Task goal:
Your answer should hold only the lines from the start of the data below through the line with "- Step 1: [Write", copied exactly, with pictures left out.

Input material:
----------
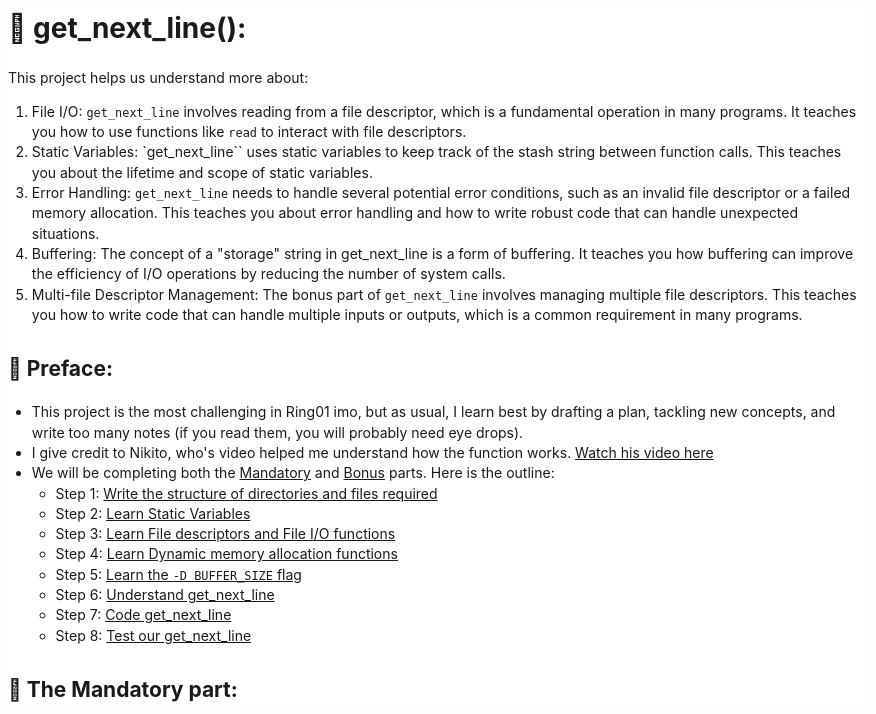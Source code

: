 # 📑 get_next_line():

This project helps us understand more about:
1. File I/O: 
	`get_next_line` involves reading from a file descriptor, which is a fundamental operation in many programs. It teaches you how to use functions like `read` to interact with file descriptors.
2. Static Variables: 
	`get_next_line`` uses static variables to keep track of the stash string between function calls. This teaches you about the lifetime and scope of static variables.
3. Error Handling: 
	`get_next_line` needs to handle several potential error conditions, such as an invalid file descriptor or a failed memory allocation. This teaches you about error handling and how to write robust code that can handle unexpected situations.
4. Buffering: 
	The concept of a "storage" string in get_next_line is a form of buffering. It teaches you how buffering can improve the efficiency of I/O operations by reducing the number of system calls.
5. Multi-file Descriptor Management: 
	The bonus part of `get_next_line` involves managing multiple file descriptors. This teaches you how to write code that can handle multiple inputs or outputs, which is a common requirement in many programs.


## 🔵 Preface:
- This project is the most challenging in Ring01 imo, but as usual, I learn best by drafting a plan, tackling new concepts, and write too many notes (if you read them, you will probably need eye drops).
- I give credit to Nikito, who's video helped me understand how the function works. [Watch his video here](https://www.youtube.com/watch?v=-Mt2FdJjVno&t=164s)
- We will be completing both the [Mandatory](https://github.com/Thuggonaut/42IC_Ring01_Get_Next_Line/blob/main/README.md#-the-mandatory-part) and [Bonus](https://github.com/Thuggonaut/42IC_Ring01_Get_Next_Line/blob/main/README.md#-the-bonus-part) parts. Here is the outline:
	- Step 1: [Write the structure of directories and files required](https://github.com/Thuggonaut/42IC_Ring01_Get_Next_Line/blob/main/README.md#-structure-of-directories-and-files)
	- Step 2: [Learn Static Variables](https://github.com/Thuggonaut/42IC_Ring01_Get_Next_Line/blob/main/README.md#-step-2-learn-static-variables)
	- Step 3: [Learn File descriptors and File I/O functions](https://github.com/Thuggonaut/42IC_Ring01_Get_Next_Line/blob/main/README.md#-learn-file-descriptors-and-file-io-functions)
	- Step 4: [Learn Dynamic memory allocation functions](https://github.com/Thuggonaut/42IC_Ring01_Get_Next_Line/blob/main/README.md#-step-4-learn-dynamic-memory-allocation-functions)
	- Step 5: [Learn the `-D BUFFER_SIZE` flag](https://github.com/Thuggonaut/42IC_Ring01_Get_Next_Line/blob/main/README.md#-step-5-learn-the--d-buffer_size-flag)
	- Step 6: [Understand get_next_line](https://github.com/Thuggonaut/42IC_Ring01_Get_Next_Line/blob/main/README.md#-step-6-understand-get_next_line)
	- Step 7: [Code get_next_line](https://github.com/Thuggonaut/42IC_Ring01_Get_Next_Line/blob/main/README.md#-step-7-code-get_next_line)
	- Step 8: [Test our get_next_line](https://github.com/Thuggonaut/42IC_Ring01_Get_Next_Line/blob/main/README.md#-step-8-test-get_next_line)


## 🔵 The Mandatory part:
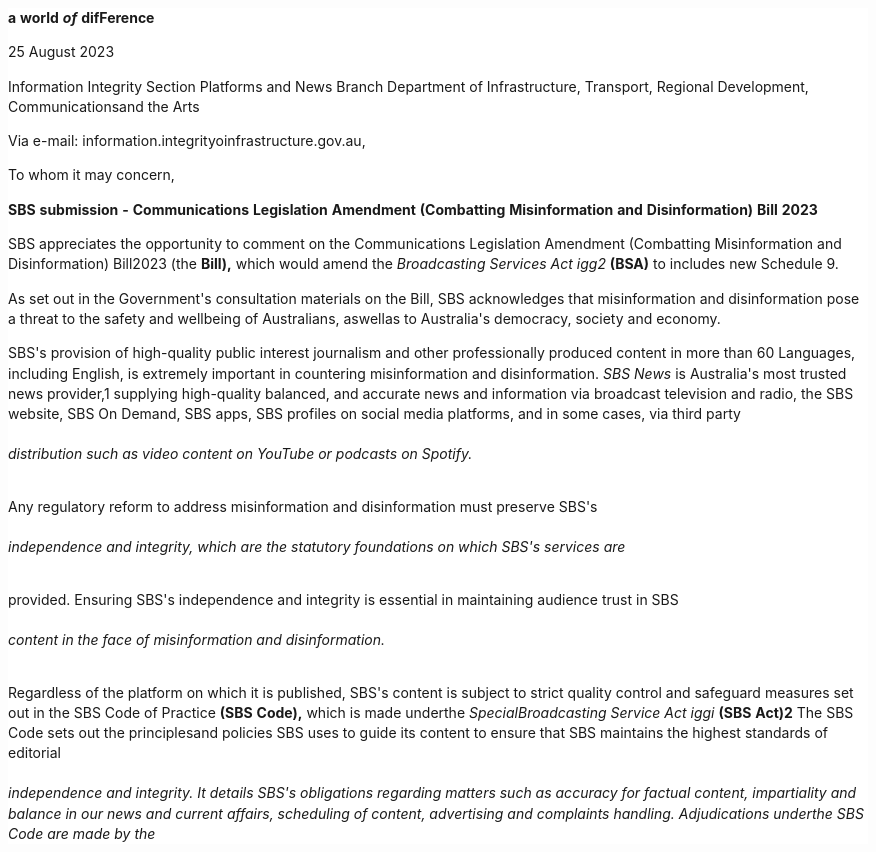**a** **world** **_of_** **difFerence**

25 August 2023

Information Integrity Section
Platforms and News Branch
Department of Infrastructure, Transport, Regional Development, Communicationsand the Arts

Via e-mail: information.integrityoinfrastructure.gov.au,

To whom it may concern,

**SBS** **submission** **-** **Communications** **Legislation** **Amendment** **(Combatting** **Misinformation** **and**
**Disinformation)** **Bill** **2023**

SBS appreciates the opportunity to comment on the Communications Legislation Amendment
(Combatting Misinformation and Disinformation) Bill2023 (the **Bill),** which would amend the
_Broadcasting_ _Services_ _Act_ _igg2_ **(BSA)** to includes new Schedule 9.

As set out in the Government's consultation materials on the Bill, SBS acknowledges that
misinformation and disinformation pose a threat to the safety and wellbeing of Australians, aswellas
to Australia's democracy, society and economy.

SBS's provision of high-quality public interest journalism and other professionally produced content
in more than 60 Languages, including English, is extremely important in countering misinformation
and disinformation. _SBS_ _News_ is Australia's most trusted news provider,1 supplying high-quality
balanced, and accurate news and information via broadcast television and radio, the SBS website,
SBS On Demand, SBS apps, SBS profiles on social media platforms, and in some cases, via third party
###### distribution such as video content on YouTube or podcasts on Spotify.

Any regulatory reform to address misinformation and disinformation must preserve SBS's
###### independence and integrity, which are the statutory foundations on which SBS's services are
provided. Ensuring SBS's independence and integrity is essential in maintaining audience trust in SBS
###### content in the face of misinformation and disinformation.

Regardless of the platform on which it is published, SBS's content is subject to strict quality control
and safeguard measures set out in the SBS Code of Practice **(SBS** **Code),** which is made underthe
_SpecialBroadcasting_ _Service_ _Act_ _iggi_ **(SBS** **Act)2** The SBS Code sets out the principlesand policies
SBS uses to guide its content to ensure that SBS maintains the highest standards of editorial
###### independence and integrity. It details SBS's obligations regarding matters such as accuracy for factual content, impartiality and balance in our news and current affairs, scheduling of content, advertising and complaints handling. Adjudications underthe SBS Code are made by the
----------
Your response:
Source code

: # 📑 get_next_line():

This project helps us understand more about:
1. File I/O: 
	`get_next_line` involves reading from a file descriptor, which is a fundamental operation in many programs. It teaches you how to use functions like `read` to interact with file descriptors.
2. Static Variables: 
	`get_next_line`` uses static variables to keep track of the stash string between function calls. This teaches you about the lifetime and scope of static variables.
3. Error Handling: 
	`get_next_line` needs to handle several potential error conditions, such as an invalid file descriptor or a failed memory allocation. This teaches you about error handling and how to write robust code that can handle unexpected situations.
4. Buffering: 
	The concept of a "storage" string in get_next_line is a form of buffering. It teaches you how buffering can improve the efficiency of I/O operations by reducing the number of system calls.
5. Multi-file Descriptor Management: 
	The bonus part of `get_next_line` involves managing multiple file descriptors. This teaches you how to write code that can handle multiple inputs or outputs, which is a common requirement in many programs.


## 🔵 Preface:
- This project is the most challenging in Ring01 imo, but as usual, I learn best by drafting a plan, tackling new concepts, and write too many notes (if you read them, you will probably need eye drops).
- I give credit to Nikito, who's video helped me understand how the function works. [Watch his video here](https://www.youtube.com/watch?v=-Mt2FdJjVno&t=164s)
- We will be completing both the [Mandatory](https://github.com/Thuggonaut/42IC_Ring01_Get_Next_Line/blob/main/README.md#-the-mandatory-part) and [Bonus](https://github.com/Thuggonaut/42IC_Ring01_Get_Next_Line/blob/main/README.md#-the-bonus-part) parts. Here is the outline:
	- Step 1: [Write the structure of directories and files required](https://github.com/Thuggonaut/42IC_Ring01_Get_Next_Line/blob/main/README.md#-structure-of-directories-and-files)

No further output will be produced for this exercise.